### Source texts of formatted documents
§

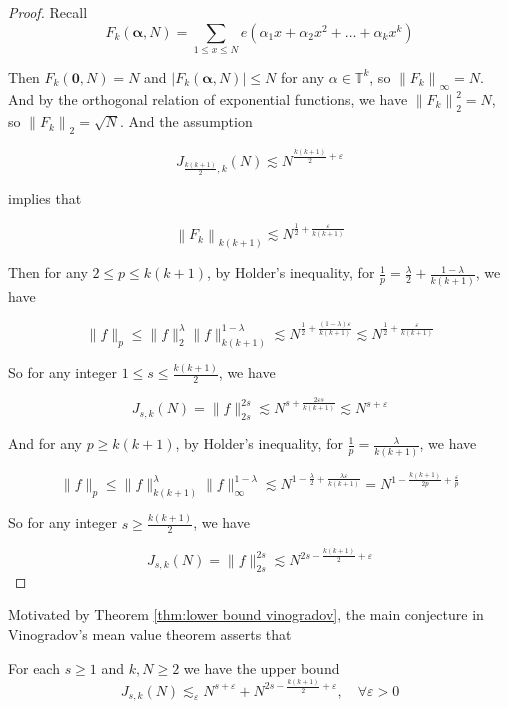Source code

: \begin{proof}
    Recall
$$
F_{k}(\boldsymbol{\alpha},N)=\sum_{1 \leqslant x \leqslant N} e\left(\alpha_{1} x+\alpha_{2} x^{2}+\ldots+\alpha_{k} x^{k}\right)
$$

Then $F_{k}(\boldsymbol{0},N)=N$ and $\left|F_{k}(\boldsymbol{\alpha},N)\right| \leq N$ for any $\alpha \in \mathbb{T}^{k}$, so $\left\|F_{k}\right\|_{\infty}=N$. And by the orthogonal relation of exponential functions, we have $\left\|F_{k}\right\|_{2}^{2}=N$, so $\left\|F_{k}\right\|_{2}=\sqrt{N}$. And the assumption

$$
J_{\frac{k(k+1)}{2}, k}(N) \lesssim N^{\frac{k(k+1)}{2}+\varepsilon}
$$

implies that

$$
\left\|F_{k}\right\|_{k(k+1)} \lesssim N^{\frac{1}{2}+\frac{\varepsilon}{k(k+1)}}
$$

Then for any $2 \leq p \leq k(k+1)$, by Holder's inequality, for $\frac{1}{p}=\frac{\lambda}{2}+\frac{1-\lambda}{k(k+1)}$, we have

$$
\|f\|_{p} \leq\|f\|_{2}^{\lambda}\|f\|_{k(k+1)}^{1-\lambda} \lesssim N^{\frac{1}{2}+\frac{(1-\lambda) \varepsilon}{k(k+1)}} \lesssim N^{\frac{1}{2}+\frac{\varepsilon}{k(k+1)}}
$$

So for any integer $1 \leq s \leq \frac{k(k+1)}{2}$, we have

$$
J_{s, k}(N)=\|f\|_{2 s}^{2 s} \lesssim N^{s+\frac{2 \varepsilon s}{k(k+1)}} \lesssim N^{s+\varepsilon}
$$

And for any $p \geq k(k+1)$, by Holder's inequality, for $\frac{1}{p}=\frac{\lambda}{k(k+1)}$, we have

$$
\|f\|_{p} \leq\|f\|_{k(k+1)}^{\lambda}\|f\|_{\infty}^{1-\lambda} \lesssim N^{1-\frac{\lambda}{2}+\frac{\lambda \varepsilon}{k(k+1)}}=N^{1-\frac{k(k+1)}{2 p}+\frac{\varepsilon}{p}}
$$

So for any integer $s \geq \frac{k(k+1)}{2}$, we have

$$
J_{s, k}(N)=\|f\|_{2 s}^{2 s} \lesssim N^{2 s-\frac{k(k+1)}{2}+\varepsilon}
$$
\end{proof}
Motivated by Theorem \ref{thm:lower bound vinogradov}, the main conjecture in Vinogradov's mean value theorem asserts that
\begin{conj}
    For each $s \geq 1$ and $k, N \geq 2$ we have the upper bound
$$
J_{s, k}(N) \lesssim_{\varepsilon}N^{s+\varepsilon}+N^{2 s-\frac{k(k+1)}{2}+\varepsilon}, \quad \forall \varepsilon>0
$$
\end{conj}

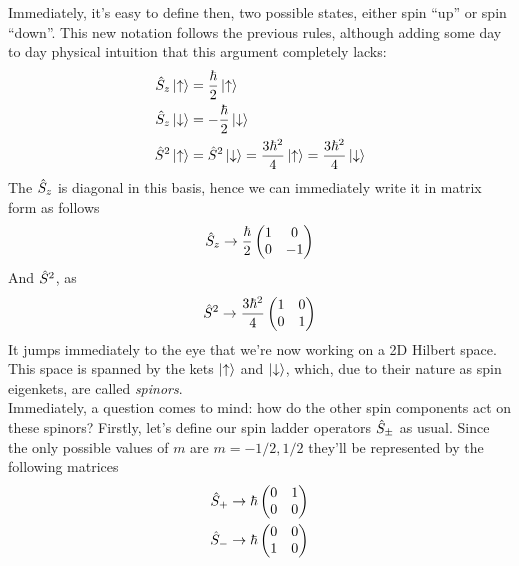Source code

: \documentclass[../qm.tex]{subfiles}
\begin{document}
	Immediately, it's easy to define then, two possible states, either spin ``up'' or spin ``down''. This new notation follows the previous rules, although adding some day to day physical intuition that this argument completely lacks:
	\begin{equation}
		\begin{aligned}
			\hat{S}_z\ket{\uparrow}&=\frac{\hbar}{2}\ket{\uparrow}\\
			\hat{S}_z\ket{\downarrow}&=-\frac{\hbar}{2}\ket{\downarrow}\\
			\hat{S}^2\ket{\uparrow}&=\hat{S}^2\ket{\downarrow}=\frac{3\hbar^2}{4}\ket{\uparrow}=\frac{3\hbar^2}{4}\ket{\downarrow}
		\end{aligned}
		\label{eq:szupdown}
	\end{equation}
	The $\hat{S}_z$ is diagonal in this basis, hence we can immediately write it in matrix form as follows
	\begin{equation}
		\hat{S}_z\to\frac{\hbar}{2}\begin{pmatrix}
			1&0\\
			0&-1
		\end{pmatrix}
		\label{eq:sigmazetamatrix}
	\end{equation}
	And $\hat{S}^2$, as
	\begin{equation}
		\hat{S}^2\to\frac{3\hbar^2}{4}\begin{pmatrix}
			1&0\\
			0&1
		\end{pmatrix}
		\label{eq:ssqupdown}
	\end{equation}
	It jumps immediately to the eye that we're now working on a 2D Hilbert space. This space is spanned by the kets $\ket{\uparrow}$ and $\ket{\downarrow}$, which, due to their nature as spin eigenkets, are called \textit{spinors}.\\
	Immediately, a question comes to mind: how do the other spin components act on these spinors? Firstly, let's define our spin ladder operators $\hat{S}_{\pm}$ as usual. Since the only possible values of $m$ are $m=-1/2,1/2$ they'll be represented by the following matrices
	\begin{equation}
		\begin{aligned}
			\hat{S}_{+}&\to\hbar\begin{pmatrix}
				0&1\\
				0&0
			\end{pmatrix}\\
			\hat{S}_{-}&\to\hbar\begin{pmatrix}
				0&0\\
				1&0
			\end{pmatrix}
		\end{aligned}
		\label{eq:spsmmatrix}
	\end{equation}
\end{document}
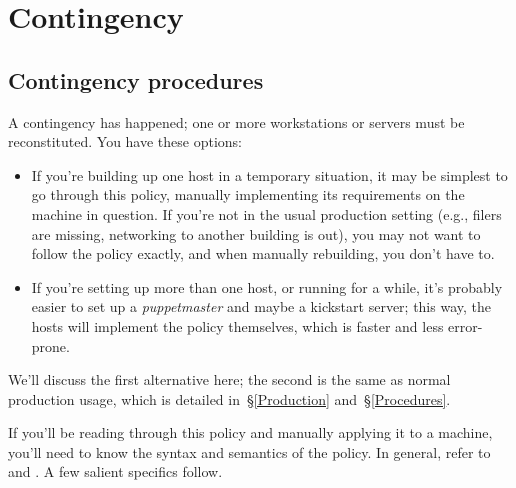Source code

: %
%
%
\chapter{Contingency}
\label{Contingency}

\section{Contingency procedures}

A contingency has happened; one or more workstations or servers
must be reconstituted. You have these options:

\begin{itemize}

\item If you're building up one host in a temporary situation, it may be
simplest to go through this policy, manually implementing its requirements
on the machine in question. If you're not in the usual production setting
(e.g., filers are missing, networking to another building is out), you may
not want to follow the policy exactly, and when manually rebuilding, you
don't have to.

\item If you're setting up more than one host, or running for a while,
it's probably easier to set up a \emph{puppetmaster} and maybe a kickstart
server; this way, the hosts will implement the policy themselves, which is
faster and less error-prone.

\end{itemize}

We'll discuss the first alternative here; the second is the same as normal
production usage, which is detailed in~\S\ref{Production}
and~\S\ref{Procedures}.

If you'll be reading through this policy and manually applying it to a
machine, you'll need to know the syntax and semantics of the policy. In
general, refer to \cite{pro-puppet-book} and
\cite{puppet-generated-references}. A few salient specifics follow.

§

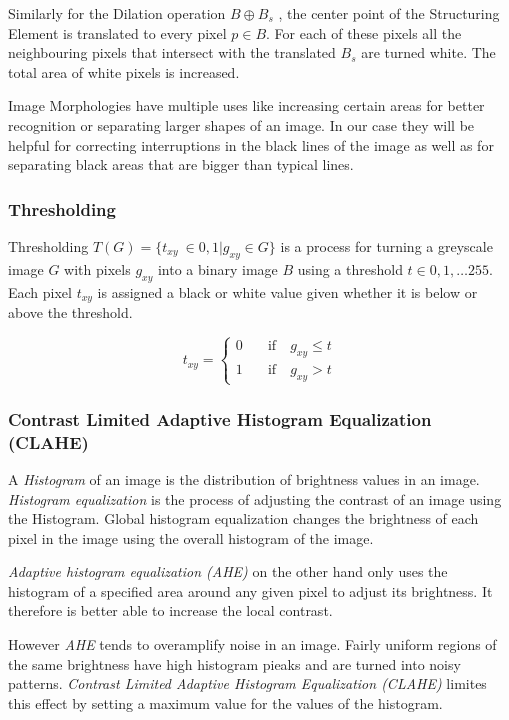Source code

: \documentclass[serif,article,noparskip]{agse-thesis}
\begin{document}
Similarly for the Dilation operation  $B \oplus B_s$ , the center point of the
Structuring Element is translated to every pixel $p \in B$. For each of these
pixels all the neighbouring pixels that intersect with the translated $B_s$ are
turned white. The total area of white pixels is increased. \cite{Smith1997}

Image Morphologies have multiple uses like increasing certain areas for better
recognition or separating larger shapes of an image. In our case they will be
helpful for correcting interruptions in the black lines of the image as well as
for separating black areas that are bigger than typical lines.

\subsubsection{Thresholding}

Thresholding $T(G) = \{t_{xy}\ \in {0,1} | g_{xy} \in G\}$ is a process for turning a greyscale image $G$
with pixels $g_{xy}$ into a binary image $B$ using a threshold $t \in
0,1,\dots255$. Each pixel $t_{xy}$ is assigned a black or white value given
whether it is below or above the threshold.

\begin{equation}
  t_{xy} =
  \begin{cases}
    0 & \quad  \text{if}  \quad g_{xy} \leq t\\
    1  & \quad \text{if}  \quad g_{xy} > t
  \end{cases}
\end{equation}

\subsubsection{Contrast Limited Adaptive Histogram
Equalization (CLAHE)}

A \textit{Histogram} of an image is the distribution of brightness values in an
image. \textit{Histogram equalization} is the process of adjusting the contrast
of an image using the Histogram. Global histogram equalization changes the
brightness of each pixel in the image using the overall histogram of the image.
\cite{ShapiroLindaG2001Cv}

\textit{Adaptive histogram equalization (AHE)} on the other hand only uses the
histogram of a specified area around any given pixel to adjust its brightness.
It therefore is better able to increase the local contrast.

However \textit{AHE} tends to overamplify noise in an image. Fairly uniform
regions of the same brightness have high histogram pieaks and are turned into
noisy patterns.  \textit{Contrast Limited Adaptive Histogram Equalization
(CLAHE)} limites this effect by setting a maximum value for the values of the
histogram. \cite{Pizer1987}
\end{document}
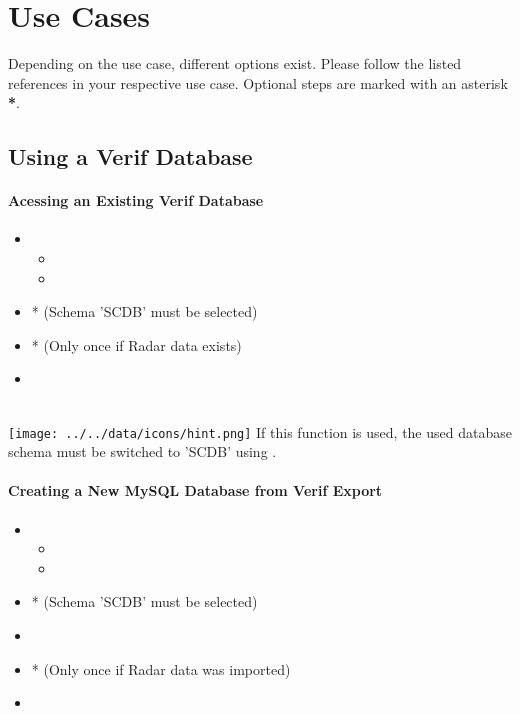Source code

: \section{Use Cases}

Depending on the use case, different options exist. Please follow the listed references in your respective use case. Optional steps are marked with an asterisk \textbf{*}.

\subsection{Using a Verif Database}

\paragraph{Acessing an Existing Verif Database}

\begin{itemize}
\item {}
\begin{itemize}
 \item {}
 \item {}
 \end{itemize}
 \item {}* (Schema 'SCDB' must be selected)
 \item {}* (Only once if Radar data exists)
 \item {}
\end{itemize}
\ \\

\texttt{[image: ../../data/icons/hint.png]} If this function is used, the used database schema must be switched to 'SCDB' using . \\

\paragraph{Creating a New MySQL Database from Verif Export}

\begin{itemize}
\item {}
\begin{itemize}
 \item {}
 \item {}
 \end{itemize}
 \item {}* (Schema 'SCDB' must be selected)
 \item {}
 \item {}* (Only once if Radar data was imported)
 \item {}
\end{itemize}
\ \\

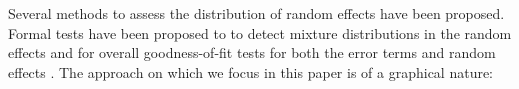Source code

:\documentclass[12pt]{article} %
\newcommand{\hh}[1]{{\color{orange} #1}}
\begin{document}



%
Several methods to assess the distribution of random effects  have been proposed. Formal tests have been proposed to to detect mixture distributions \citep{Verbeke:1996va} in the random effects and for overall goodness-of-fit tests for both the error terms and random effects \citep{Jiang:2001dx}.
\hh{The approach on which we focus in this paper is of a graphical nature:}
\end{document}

§

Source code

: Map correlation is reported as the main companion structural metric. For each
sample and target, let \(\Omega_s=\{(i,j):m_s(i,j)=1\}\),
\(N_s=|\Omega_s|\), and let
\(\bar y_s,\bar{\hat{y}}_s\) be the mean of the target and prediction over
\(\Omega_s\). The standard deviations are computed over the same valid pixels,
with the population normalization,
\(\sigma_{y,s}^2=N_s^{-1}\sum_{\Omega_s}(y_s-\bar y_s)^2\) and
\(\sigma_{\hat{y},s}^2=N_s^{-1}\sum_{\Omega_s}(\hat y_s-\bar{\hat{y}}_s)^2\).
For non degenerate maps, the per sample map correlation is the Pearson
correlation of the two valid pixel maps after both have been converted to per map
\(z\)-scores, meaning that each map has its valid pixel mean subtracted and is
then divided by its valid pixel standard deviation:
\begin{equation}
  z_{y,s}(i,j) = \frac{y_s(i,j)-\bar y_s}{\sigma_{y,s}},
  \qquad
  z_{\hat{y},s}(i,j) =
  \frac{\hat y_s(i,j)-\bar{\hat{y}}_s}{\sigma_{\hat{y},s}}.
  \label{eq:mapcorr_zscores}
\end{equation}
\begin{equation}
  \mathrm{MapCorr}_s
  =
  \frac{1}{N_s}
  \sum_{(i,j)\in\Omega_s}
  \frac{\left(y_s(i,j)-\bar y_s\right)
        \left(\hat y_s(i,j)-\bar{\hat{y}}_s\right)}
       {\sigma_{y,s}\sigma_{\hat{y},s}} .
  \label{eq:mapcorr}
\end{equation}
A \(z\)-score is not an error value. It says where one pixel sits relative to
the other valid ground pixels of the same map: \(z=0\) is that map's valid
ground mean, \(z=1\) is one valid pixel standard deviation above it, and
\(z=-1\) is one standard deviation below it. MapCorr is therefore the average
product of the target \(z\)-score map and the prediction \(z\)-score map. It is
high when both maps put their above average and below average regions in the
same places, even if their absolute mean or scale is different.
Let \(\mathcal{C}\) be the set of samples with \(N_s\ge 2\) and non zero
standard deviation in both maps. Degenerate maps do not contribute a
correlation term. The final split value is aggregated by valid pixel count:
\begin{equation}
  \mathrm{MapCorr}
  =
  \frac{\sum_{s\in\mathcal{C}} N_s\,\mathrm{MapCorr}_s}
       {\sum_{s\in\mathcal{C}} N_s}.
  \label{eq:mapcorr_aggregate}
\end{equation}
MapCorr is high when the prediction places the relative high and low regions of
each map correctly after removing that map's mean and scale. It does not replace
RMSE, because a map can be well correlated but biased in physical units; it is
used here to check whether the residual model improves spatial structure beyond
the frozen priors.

§

### Exercise directions
Out of the data above, set down the lines from the one with "values in an" to the one with "It therefore is", both included, exactly as written and with no additions.

### Solution
A \textit{Histogram} of an image is the distribution of brightness values in an
image. \textit{Histogram equalization} is the process of adjusting the contrast
of an image using the Histogram. Global histogram equalization changes the
brightness of each pixel in the image using the overall histogram of the image.
\cite{ShapiroLindaG2001Cv}

\textit{Adaptive histogram equalization (AHE)} on the other hand only uses the
histogram of a specified area around any given pixel to adjust its brightness.
It therefore is better able to increase the local contrast.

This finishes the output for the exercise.